The way to announce job cuts is to use the simplest language possible. To avoid the usual corporate claptrap. To explain why you are doing it and to say sorry. And to put the bad news right at the top.
You have to get past hundreds of words of guff before Virgin comes clean.
Until then it brags of its “vision” and its goal to be “the sustainability leader”. It plans to be “the most loved travel company”, words that today border on the delusional.
The people of Virgin, it brags, “are what sets it apart”.
If you were one of the people being fired, you might find this rather insulting.
Virgin goes on to claim that it will later make a “significant contribution to the UK’s economic recovery by providing essential connectivity and competition”.

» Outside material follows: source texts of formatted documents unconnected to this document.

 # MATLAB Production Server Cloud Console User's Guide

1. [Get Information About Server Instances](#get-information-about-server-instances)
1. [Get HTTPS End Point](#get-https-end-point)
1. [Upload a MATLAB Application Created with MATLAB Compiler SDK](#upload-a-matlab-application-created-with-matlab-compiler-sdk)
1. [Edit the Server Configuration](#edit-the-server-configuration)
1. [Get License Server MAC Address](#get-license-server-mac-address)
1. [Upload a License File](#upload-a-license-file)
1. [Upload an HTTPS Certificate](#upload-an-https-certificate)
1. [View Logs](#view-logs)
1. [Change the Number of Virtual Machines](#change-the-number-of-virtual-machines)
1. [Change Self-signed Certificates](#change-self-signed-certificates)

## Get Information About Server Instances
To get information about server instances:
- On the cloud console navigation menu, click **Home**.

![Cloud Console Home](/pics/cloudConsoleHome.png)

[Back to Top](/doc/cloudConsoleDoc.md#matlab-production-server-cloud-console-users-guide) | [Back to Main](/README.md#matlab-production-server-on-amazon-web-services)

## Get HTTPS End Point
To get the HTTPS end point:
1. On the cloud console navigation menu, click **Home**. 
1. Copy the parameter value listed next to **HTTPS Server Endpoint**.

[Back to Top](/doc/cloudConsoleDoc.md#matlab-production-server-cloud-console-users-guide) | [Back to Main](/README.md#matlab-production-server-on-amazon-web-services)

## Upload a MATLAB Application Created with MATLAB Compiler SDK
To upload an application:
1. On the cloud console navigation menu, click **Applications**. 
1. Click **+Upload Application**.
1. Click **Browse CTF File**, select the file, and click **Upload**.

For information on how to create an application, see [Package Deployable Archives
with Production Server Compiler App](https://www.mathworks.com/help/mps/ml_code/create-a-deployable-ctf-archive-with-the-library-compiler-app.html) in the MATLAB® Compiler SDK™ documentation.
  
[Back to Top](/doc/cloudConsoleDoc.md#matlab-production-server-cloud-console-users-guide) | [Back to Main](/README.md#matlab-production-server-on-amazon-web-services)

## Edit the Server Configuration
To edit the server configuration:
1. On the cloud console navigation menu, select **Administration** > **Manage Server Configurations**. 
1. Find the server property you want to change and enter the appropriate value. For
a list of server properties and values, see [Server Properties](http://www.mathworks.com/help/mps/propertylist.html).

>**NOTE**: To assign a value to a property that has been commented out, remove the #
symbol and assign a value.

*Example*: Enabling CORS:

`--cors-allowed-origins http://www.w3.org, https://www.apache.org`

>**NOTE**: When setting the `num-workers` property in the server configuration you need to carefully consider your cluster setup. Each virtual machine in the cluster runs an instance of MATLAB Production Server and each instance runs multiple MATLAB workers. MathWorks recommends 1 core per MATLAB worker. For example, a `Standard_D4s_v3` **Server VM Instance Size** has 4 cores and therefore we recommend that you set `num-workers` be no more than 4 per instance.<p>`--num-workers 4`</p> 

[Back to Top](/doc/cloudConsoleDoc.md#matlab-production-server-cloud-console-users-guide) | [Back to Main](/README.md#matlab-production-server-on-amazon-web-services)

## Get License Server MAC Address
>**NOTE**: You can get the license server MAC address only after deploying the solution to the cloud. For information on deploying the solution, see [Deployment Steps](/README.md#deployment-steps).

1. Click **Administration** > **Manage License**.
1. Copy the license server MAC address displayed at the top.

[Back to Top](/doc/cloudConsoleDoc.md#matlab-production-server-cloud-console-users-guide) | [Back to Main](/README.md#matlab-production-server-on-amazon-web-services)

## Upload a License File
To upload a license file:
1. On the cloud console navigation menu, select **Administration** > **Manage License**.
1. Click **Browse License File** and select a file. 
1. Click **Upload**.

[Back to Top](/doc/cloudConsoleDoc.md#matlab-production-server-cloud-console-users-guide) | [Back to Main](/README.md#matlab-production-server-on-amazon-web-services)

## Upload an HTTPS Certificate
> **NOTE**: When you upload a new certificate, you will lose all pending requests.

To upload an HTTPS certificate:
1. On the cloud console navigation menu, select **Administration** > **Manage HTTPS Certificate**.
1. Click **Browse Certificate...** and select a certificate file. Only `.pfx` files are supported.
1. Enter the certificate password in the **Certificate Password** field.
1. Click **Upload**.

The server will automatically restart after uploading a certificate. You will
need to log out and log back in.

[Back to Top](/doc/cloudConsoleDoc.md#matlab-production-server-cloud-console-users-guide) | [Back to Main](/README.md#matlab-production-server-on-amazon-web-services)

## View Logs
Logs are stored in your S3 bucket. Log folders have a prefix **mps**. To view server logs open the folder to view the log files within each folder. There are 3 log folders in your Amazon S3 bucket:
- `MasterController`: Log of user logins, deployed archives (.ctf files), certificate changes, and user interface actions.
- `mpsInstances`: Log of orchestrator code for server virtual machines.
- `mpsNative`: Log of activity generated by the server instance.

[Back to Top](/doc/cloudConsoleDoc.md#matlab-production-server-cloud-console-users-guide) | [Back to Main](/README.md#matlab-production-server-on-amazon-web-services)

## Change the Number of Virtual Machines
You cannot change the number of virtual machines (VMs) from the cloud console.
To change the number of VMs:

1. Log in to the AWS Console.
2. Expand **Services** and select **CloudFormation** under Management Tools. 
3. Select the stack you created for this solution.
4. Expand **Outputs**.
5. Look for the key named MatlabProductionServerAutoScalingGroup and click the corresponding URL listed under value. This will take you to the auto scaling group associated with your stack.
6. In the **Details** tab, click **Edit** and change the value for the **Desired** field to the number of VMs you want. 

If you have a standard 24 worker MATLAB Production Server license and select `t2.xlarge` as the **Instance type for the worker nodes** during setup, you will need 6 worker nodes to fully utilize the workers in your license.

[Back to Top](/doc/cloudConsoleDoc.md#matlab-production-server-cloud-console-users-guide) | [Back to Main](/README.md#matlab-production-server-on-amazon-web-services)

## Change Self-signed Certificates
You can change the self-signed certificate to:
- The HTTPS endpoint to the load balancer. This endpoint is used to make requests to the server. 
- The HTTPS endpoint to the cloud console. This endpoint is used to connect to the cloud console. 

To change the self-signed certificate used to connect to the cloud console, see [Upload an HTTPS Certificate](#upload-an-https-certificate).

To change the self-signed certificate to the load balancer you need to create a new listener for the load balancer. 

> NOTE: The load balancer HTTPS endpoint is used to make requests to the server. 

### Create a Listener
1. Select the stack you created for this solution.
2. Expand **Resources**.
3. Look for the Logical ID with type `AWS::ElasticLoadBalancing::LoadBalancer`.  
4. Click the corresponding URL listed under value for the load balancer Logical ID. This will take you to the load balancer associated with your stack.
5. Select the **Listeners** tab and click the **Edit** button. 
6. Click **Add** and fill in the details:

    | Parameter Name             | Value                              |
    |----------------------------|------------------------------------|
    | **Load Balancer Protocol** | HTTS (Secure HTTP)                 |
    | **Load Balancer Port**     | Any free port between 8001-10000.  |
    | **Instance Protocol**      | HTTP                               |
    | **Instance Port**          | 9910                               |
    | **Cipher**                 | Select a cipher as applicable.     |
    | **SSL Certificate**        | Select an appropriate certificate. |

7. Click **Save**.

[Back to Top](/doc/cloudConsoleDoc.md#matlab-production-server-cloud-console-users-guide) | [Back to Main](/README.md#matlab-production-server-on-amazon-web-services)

Even while it is turning the lives of thousands of people upside down, it is patting itself on the back.
Richard Branson has been trying to persuade the Treasury to bail out the airline he founded. The statement today hardly helps make the case that this company deserves backing.
Couldn’t he get a loan from Virgin Money? If not, why should we take a risk they won’t?
It is not surprising that Virgin Atlantic had to make job cuts. But the way these things are announced says far more about how a company views its people than a thousand sermons about “values”.
There is no name or contact number at the bottom of the Virgin Atlantic statement.
Perhaps no one felt able to take all the credit for what is, in some ways, a masterpiece.
Certainly, PR trainers should save it as an example of how not to do it.